There are daily direct flights to and from the U.S, Canada, Mexico, Costa Rica, Panama, Spain, France, and South America.
Beware that Medellín is the only Colombian city served by 2 airports: International and long-range domestic flights go to José María Córdova International Airport (IATA: MDE) while regional and some other domestic flights arrive in Olaya Herrera airport (IATA: EOH).
Bogota has two airport terminals: Puente Aereo and El Dorado. Outside the airport, be aware of enterprising men who will help you lift your bags into a taxi or car, and then expect payment. It is best to politely refuse all offers of help unless from a taxi driver you are about to hire.
Taxis are regulated, reasonably priced and safe from the airports. A taxi ride from the airport to the central business district in Bogota, takes approximately 20 minutes.

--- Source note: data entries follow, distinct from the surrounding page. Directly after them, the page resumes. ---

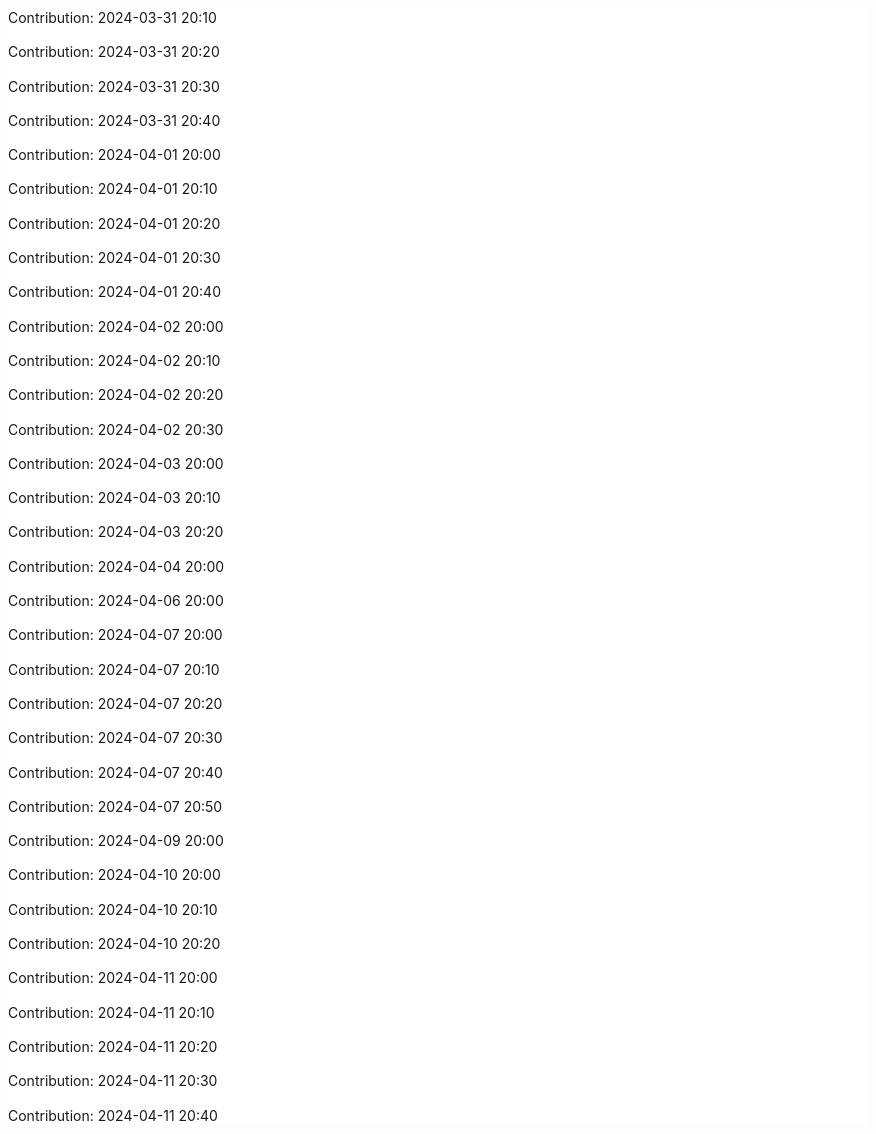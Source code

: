Contribution: 2024-03-31 20:10

Contribution: 2024-03-31 20:20

Contribution: 2024-03-31 20:30

Contribution: 2024-03-31 20:40

Contribution: 2024-04-01 20:00

Contribution: 2024-04-01 20:10

Contribution: 2024-04-01 20:20

Contribution: 2024-04-01 20:30

Contribution: 2024-04-01 20:40

Contribution: 2024-04-02 20:00

Contribution: 2024-04-02 20:10

Contribution: 2024-04-02 20:20

Contribution: 2024-04-02 20:30

Contribution: 2024-04-03 20:00

Contribution: 2024-04-03 20:10

Contribution: 2024-04-03 20:20

Contribution: 2024-04-04 20:00

Contribution: 2024-04-06 20:00

Contribution: 2024-04-07 20:00

Contribution: 2024-04-07 20:10

Contribution: 2024-04-07 20:20

Contribution: 2024-04-07 20:30

Contribution: 2024-04-07 20:40

Contribution: 2024-04-07 20:50

Contribution: 2024-04-09 20:00

Contribution: 2024-04-10 20:00

Contribution: 2024-04-10 20:10

Contribution: 2024-04-10 20:20

Contribution: 2024-04-11 20:00

Contribution: 2024-04-11 20:10

Contribution: 2024-04-11 20:20

Contribution: 2024-04-11 20:30

Contribution: 2024-04-11 20:40
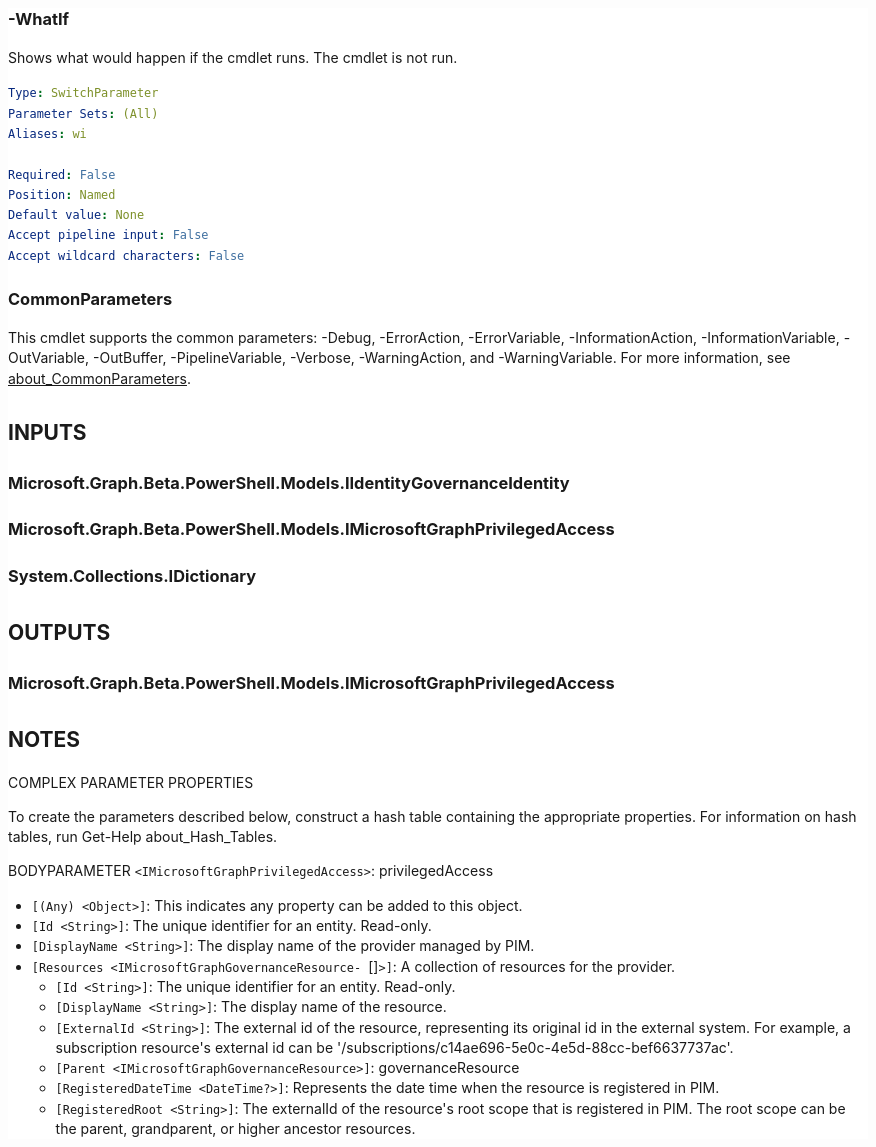 ### -WhatIf
Shows what would happen if the cmdlet runs.
The cmdlet is not run.

```yaml
Type: SwitchParameter
Parameter Sets: (All)
Aliases: wi

Required: False
Position: Named
Default value: None
Accept pipeline input: False
Accept wildcard characters: False
```

### CommonParameters
This cmdlet supports the common parameters: -Debug, -ErrorAction, -ErrorVariable, -InformationAction, -InformationVariable, -OutVariable, -OutBuffer, -PipelineVariable, -Verbose, -WarningAction, and -WarningVariable. For more information, see [about_CommonParameters](http://go.microsoft.com/fwlink/?LinkID=113216).

## INPUTS

### Microsoft.Graph.Beta.PowerShell.Models.IIdentityGovernanceIdentity
### Microsoft.Graph.Beta.PowerShell.Models.IMicrosoftGraphPrivilegedAccess
### System.Collections.IDictionary
## OUTPUTS

### Microsoft.Graph.Beta.PowerShell.Models.IMicrosoftGraphPrivilegedAccess
## NOTES
COMPLEX PARAMETER PROPERTIES

To create the parameters described below, construct a hash table containing the appropriate properties.
For information on hash tables, run Get-Help about_Hash_Tables.

BODYPARAMETER `<IMicrosoftGraphPrivilegedAccess>`: privilegedAccess
  - `[(Any) <Object>]`: This indicates any property can be added to this object.
  - `[Id <String>]`: The unique identifier for an entity.
Read-only.
  - `[DisplayName <String>]`: The display name of the provider managed by PIM.
  - `[Resources <IMicrosoftGraphGovernanceResource- `[]`>]`: A collection of resources for the provider.
    - `[Id <String>]`: The unique identifier for an entity.
Read-only.
    - `[DisplayName <String>]`: The display name of the resource.
    - `[ExternalId <String>]`: The external id of the resource, representing its original id in the external system.
For example, a subscription resource's external id can be '/subscriptions/c14ae696-5e0c-4e5d-88cc-bef6637737ac'.
    - `[Parent <IMicrosoftGraphGovernanceResource>]`: governanceResource
    - `[RegisteredDateTime <DateTime?>]`: Represents the date time when the resource is registered in PIM.
    - `[RegisteredRoot <String>]`: The externalId of the resource's root scope that is registered in PIM.
The root scope can be the parent, grandparent, or higher ancestor resources.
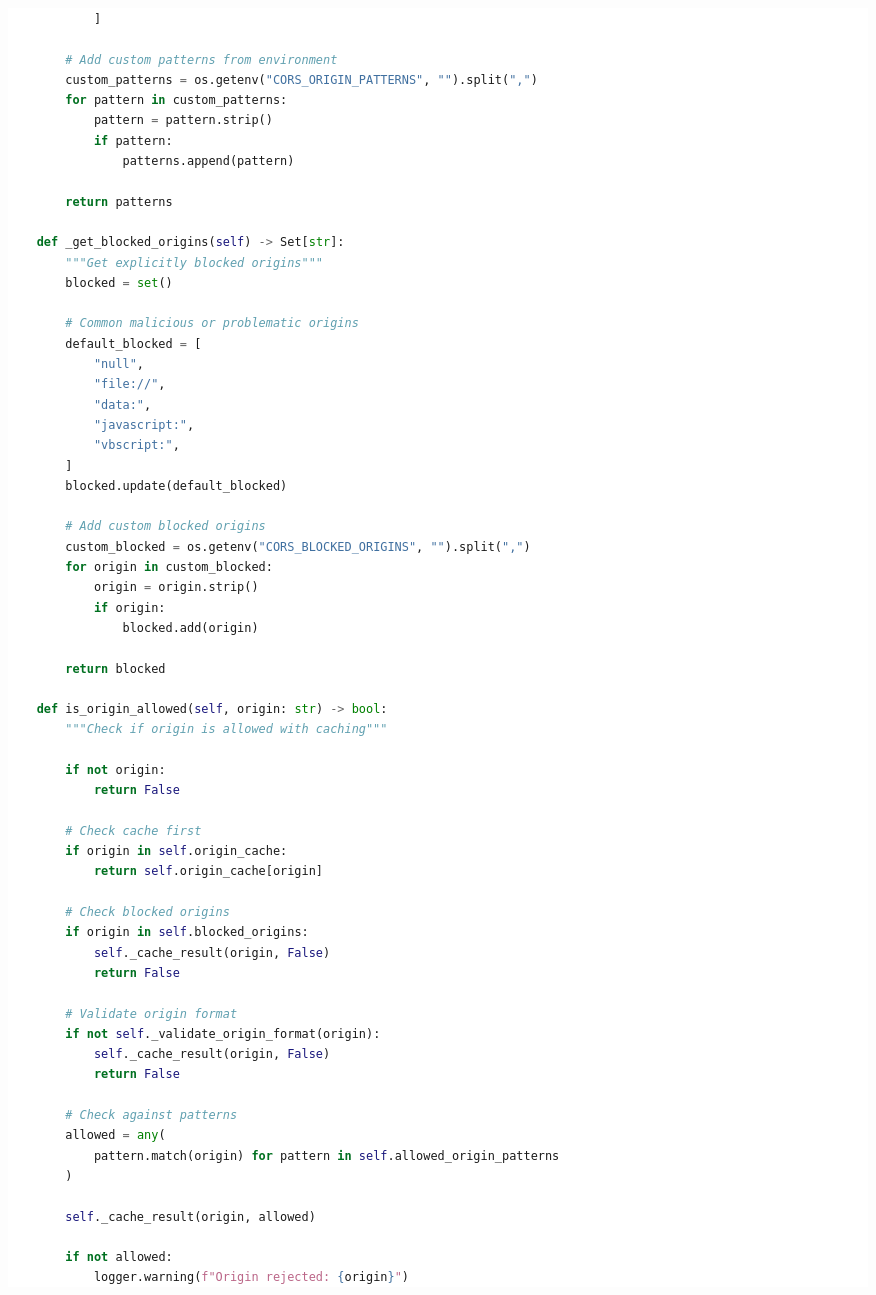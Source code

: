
 ```python
            ]
        
        # Add custom patterns from environment
        custom_patterns = os.getenv("CORS_ORIGIN_PATTERNS", "").split(",")
        for pattern in custom_patterns:
            pattern = pattern.strip()
            if pattern:
                patterns.append(pattern)
        
        return patterns
    
    def _get_blocked_origins(self) -> Set[str]:
        """Get explicitly blocked origins"""
        blocked = set()
        
        # Common malicious or problematic origins
        default_blocked = [
            "null",
            "file://",
            "data:",
            "javascript:",
            "vbscript:",
        ]
        blocked.update(default_blocked)
        
        # Add custom blocked origins
        custom_blocked = os.getenv("CORS_BLOCKED_ORIGINS", "").split(",")
        for origin in custom_blocked:
            origin = origin.strip()
            if origin:
                blocked.add(origin)
        
        return blocked
    
    def is_origin_allowed(self, origin: str) -> bool:
        """Check if origin is allowed with caching"""
        
        if not origin:
            return False
        
        # Check cache first
        if origin in self.origin_cache:
            return self.origin_cache[origin]
        
        # Check blocked origins
        if origin in self.blocked_origins:
            self._cache_result(origin, False)
            return False
        
        # Validate origin format
        if not self._validate_origin_format(origin):
            self._cache_result(origin, False)
            return False
        
        # Check against patterns
        allowed = any(
            pattern.match(origin) for pattern in self.allowed_origin_patterns
        )
        
        self._cache_result(origin, allowed)
        
        if not allowed:
            logger.warning(f"Origin rejected: {origin}")
```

Enter from Panama by the Puerto Obaldia-Capurganá pass. From Capurganá, another boat ride takes you to Turbo, where buses take you to Medellín and Montería.
Connections can be made from the Caracas main terminal to most cities in Colombia. From the main terminal, Maracaibo (Venezuela) you can find buses that run to the cities (Cartagena, Baranquilla, Santa Marta) on the coast. The border at Maicao provides a relatively easy, straightforward entry into Colombia from Venezuela.
You can also enter from Venezuela via the busy San Cristóbal to Cúcuta route, which passes through the border town of San Antonio del Táchira.
It is very straightforward to enter Colombia from Ecuador. Travel to Tulcan, where you can get a taxi to the border. Get your exit stamps from the immigration offices and take another taxi to Ipiales. From there you can travel further to Cali, Bogotá.
You can't cross from Panama to Colombia by bus--the Darien Gap begins at Yaviza, where the Interamericana runs out. Consider using the boat crossing instead. There are often yachts that will shuttle you between Colombia and Panama and offer a stop in the gorgeous San Blas islands. Airlines with flights between the two countries are: Avianca, COPA, Aires.